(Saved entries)
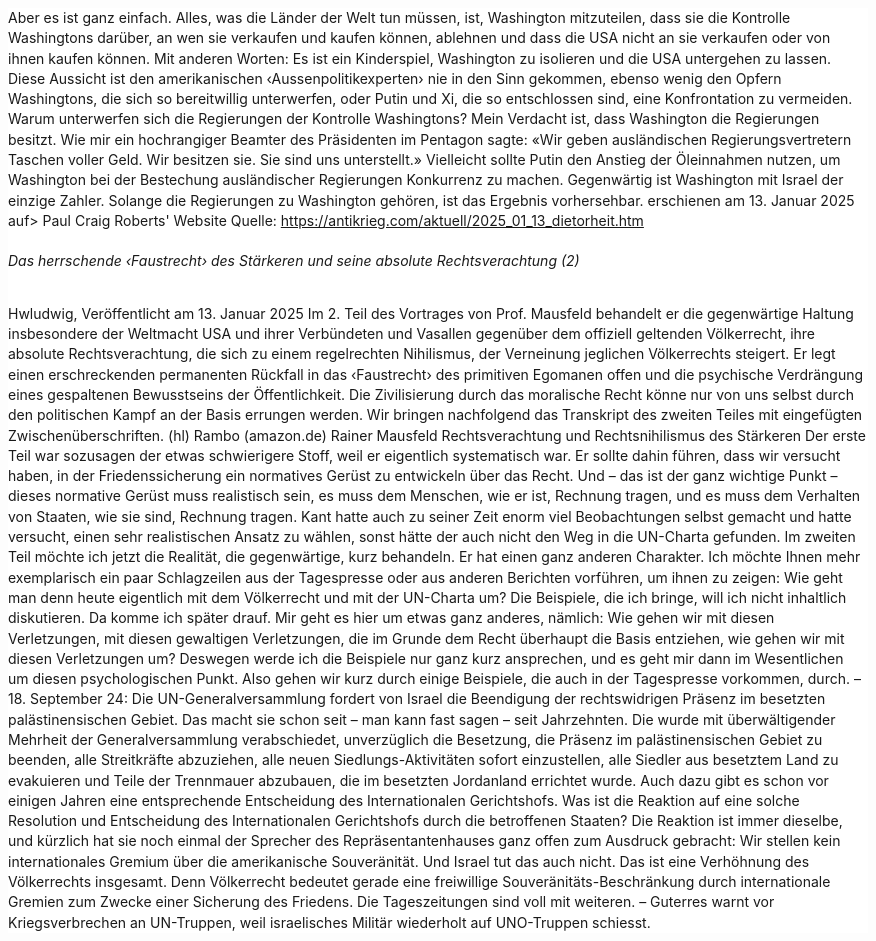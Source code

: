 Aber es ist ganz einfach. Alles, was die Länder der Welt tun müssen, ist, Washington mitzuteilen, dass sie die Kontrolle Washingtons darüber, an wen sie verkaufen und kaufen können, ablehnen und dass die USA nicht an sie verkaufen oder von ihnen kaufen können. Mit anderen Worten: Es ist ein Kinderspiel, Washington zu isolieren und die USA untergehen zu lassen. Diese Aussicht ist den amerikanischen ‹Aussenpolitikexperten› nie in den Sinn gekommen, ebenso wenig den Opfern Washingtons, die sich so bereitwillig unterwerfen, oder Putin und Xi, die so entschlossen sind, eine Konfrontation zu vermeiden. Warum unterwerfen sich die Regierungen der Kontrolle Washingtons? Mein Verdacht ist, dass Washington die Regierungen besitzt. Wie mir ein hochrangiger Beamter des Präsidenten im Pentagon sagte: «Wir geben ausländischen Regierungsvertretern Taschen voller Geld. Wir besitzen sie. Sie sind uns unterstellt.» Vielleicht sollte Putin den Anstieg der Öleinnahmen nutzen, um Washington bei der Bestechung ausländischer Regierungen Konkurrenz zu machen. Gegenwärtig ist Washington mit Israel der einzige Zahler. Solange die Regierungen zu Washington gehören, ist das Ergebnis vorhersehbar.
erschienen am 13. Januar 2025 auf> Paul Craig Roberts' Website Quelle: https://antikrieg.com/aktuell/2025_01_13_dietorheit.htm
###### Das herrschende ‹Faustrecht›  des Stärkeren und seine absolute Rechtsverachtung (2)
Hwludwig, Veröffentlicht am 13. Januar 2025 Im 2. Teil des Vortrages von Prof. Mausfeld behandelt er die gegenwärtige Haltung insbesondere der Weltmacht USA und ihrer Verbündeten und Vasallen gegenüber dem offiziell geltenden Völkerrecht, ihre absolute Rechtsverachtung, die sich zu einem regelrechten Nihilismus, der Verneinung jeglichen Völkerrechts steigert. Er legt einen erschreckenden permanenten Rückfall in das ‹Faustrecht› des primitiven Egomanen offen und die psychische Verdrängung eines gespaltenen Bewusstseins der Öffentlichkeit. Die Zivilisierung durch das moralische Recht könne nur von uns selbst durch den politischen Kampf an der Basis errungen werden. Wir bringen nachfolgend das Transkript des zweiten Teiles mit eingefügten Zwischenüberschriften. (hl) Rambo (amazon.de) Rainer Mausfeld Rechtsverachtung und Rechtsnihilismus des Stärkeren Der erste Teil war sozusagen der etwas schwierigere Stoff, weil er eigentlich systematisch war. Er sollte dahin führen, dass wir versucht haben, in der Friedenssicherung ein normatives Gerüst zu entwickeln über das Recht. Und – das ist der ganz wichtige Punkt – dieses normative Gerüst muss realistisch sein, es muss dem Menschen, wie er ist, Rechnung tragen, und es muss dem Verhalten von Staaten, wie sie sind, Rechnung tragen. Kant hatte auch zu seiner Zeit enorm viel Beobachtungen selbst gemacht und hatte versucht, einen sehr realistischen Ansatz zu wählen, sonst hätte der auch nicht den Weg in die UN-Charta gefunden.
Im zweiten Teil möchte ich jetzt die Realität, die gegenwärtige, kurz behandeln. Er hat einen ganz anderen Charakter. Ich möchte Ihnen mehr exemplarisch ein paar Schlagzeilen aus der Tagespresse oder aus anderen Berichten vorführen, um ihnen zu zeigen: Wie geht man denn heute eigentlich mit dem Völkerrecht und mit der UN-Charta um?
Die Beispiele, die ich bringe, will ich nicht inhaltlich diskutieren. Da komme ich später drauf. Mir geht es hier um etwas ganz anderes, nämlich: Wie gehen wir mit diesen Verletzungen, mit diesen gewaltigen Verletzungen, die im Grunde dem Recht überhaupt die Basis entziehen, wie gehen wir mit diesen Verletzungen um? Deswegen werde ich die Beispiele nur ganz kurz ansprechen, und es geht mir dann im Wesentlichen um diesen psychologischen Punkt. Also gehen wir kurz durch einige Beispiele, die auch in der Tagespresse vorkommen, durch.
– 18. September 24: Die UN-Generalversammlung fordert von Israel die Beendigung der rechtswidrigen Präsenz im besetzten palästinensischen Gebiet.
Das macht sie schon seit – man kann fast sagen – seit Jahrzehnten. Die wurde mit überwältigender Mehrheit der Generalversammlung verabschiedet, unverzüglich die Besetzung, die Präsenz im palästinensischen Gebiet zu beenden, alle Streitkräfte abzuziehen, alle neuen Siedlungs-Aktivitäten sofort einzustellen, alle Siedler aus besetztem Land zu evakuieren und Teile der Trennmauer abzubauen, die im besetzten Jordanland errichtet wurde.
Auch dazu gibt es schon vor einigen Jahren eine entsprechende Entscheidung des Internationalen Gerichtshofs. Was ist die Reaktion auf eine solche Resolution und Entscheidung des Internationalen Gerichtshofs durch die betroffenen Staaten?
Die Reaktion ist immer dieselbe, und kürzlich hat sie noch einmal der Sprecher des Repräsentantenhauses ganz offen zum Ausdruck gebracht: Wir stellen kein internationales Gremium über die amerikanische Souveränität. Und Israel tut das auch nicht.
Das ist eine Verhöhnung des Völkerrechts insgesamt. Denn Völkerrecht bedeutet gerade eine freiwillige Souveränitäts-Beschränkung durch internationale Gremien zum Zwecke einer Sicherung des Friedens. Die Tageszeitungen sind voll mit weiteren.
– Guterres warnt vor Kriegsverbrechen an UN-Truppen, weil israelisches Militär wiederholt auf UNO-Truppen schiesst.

◆ What you will do ◆
Copy out each line of the records where the word "absolute" appears.

◆ Output ◆
###### Das herrschende ‹Faustrecht›  des Stärkeren und seine absolute Rechtsverachtung (2)
Hwludwig, Veröffentlicht am 13. Januar 2025 Im 2. Teil des Vortrages von Prof. Mausfeld behandelt er die gegenwärtige Haltung insbesondere der Weltmacht USA und ihrer Verbündeten und Vasallen gegenüber dem offiziell geltenden Völkerrecht, ihre absolute Rechtsverachtung, die sich zu einem regelrechten Nihilismus, der Verneinung jeglichen Völkerrechts steigert. Er legt einen erschreckenden permanenten Rückfall in das ‹Faustrecht› des primitiven Egomanen offen und die psychische Verdrängung eines gespaltenen Bewusstseins der Öffentlichkeit. Die Zivilisierung durch das moralische Recht könne nur von uns selbst durch den politischen Kampf an der Basis errungen werden. Wir bringen nachfolgend das Transkript des zweiten Teiles mit eingefügten Zwischenüberschriften. (hl) Rambo (amazon.de) Rainer Mausfeld Rechtsverachtung und Rechtsnihilismus des Stärkeren Der erste Teil war sozusagen der etwas schwierigere Stoff, weil er eigentlich systematisch war. Er sollte dahin führen, dass wir versucht haben, in der Friedenssicherung ein normatives Gerüst zu entwickeln über das Recht. Und – das ist der ganz wichtige Punkt – dieses normative Gerüst muss realistisch sein, es muss dem Menschen, wie er ist, Rechnung tragen, und es muss dem Verhalten von Staaten, wie sie sind, Rechnung tragen. Kant hatte auch zu seiner Zeit enorm viel Beobachtungen selbst gemacht und hatte versucht, einen sehr realistischen Ansatz zu wählen, sonst hätte der auch nicht den Weg in die UN-Charta gefunden.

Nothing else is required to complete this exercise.